Writes dropped about 5%. That’s the cost of checking the balance factor and potentially running a rotation on every insert. Reads improved about 6.5% — smaller than expected. With 10,000 randomly inserted keys, the BST ends up reasonably balanced on its own (expected height around 2 ln 10,000 ≈ 18 levels), while the AVL tree stays closer to log₂ 10,000 ≈ 13 levels. The gap exists, but random insertion is already a fairly kind workload for a BST.

Compaction impact:

Metric BST before BST after AVL before AVL after
File size (bytes) 1,822,832 184,740 1,822,828 184,730
Random reads (ops/s) 25,514 26,522 33,521 34,443
Compaction time (s) 0.023 0.030

Here the gap is harder to ignore. Even before compaction, the AVL tree is reading at 33,521 ops/s while the BST sits at 25,514 — about 31% faster. With 1,000 keys, the BST’s expected height is around 14 levels; the AVL tree stays around 10. Fewer levels, fewer disk reads per lookup.
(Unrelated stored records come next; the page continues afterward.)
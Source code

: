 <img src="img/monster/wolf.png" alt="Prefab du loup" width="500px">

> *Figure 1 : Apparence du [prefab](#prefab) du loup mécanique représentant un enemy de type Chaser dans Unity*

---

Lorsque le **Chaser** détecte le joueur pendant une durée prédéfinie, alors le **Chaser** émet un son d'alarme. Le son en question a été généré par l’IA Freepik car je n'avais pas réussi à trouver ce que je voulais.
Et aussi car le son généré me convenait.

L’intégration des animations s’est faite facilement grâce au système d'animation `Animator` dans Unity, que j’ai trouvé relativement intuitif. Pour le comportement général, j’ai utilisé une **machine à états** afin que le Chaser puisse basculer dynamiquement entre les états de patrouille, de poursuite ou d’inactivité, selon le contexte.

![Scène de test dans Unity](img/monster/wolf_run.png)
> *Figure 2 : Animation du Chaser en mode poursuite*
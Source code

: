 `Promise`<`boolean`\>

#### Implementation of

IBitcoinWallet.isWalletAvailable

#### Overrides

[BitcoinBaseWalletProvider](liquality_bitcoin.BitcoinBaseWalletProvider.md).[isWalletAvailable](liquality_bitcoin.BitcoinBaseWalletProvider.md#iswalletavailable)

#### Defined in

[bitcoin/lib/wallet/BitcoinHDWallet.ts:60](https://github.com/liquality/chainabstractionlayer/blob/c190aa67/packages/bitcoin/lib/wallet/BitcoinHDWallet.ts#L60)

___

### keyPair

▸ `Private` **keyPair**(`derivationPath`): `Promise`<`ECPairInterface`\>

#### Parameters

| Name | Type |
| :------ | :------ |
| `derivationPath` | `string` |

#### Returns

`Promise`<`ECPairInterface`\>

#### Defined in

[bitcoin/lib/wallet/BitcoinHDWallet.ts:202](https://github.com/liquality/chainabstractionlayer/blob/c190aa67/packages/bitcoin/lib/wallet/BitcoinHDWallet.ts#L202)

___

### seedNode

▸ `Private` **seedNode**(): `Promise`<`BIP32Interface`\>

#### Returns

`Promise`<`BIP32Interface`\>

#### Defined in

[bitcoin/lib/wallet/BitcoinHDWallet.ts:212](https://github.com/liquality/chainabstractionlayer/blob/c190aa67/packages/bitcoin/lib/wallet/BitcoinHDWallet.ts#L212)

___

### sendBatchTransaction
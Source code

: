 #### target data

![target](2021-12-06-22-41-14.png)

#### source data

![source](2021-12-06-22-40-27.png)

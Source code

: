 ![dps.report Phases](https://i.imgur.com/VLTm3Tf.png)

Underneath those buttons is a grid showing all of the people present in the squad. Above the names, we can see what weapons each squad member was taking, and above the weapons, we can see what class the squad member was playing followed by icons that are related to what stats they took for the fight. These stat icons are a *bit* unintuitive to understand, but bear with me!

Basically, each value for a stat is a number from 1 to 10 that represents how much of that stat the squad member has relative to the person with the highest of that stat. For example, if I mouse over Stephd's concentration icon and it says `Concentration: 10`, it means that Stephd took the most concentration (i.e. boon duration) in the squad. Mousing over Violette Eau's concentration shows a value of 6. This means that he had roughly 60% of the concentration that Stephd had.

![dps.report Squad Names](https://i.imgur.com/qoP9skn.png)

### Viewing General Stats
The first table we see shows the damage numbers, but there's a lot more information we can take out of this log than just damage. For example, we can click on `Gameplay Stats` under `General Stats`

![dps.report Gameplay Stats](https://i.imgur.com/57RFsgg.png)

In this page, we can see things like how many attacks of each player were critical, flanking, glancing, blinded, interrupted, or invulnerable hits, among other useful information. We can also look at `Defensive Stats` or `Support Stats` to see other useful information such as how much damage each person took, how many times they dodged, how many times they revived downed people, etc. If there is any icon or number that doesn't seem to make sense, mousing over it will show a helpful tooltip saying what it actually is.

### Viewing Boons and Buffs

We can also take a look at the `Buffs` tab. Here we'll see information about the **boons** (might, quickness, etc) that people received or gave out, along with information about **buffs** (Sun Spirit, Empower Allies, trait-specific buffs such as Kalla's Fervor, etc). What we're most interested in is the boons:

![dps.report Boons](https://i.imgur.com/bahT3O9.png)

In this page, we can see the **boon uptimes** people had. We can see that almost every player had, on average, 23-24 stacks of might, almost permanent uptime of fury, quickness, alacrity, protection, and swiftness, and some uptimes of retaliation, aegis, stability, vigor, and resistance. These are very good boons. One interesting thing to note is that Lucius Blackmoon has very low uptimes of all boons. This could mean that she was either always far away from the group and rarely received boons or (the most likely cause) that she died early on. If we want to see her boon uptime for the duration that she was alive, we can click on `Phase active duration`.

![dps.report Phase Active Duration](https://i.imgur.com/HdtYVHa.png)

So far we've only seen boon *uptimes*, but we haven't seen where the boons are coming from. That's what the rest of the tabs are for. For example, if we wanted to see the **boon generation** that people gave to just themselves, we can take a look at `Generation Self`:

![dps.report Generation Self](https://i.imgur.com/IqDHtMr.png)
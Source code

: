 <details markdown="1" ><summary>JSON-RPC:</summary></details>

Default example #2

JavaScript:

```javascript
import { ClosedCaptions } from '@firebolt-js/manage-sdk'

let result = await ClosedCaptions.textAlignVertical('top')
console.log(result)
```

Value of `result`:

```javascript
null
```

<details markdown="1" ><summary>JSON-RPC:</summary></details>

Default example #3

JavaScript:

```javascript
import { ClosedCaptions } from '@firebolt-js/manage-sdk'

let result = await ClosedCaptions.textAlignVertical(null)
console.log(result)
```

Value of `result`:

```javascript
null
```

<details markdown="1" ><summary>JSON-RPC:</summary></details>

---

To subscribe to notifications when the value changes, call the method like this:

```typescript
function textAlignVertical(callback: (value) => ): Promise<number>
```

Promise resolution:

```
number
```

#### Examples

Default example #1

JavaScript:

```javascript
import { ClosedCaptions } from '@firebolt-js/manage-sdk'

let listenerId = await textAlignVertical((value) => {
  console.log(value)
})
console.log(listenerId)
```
File sizes are nearly identical — the height field adds a small constant per node, but most of the file is key and value bytes. Both trees shrank about 90% after compaction. AVL compaction took 30ms vs the BST’s 23ms, because every re-insert during the rebuild triggers balance checks. At that scale the difference doesn’t matter.


What Actually Changed

Four files. avl_tree.py was new. binary_tree.py got height on BinaryNode and the from_node update. physical.py got get_tree_type and set_tree_type. interface.py got _init_tree and the flag-reading logic in __init__.

The CLI didn’t change. The compaction logic didn’t change in structure. The storage layer’s read/write/lock API didn’t change. AVLTree extended LogicalBase and slotted into the same position BinaryTree had occupied — same interface, same contract, different internals.

The 165 tests that existed before passed without modification. Only the handful of assertions that specifically checked isinstance(..., BinaryTree) needed updating to isinstance(..., AVLTree).

The BST is still there, still reachable via tree_type="bst". Old databases keep working exactly as before. The AVL tree is now the default for new ones — and the shuffle in compact() that was keeping things from crashing is still there too, as a belt-and-suspenders measure even for a balanced tree.

The two bugs from the first benchmark run turned out to be symptoms of the same underlying problem: a tree with no opinion about its own shape. The AVL tree has an opinion, and it enforces it.